- _Work required_
From the entries that follow, copy exactly the lines beginning at the line holding "Manual afternoon trigger" and continuing through the line holding "2023-12-03.".

[Items from a data source]
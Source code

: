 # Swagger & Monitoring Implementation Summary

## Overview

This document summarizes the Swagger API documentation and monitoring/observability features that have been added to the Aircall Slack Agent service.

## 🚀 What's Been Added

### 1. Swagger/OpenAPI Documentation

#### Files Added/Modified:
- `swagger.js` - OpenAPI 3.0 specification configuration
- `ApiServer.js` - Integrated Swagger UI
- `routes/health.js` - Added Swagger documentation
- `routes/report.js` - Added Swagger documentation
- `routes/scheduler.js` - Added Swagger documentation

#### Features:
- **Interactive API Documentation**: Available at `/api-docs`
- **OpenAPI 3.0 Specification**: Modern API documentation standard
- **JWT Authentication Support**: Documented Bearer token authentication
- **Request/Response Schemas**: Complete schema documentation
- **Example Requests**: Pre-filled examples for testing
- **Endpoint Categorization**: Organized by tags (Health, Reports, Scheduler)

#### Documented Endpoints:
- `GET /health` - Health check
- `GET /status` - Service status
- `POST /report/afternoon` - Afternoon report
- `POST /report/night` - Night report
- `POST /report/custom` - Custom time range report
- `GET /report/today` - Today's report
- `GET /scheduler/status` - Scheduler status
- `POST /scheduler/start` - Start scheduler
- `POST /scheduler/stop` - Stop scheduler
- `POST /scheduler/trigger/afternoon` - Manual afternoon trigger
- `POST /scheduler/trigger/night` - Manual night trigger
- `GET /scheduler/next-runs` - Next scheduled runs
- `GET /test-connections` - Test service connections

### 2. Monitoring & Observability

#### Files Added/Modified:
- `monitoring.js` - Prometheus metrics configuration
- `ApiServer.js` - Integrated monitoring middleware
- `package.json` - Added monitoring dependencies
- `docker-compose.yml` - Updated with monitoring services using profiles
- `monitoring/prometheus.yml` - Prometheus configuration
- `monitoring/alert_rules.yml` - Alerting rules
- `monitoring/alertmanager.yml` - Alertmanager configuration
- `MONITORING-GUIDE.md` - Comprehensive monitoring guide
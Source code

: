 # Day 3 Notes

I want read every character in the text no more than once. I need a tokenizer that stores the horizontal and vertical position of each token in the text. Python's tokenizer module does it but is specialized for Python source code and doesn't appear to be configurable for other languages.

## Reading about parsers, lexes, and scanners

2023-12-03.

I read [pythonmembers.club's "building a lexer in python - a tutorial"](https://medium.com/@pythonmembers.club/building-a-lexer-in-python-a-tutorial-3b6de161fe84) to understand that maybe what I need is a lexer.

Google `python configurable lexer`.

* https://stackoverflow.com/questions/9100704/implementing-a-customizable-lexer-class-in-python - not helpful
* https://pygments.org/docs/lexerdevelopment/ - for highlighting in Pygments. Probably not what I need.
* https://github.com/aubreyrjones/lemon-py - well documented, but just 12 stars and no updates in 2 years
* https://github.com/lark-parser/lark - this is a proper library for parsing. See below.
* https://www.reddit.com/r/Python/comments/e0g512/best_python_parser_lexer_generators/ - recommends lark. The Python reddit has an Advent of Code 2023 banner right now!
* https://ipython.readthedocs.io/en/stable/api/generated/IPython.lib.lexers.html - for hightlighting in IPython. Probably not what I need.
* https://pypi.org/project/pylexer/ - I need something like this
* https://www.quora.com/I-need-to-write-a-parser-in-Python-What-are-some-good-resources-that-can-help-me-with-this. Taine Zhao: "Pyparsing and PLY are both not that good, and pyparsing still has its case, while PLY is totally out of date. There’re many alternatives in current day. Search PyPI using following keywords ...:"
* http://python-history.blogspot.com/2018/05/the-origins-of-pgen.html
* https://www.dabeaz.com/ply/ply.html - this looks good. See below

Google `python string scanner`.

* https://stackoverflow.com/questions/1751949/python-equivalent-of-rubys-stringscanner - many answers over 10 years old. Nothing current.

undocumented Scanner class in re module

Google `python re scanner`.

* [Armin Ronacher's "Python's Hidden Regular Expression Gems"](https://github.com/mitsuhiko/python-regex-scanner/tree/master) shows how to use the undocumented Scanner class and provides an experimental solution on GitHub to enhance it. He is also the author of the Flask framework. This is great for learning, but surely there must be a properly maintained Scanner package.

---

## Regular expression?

- _Expected output_
- `POST /scheduler/trigger/afternoon` - Manual afternoon trigger
- `POST /scheduler/trigger/night` - Manual night trigger
- `GET /scheduler/next-runs` - Next scheduled runs
- `GET /test-connections` - Test service connections

### 2. Monitoring & Observability

#### Files Added/Modified:
- `monitoring.js` - Prometheus metrics configuration
- `ApiServer.js` - Integrated monitoring middleware
- `package.json` - Added monitoring dependencies
- `docker-compose.yml` - Updated with monitoring services using profiles
- `monitoring/prometheus.yml` - Prometheus configuration
- `monitoring/alert_rules.yml` - Alerting rules
- `monitoring/alertmanager.yml` - Alertmanager configuration
- `MONITORING-GUIDE.md` - Comprehensive monitoring guide
Source code

: # Day 3 Notes

I want read every character in the text no more than once. I need a tokenizer that stores the horizontal and vertical position of each token in the text. Python's tokenizer module does it but is specialized for Python source code and doesn't appear to be configurable for other languages.

## Reading about parsers, lexes, and scanners

2023-12-03.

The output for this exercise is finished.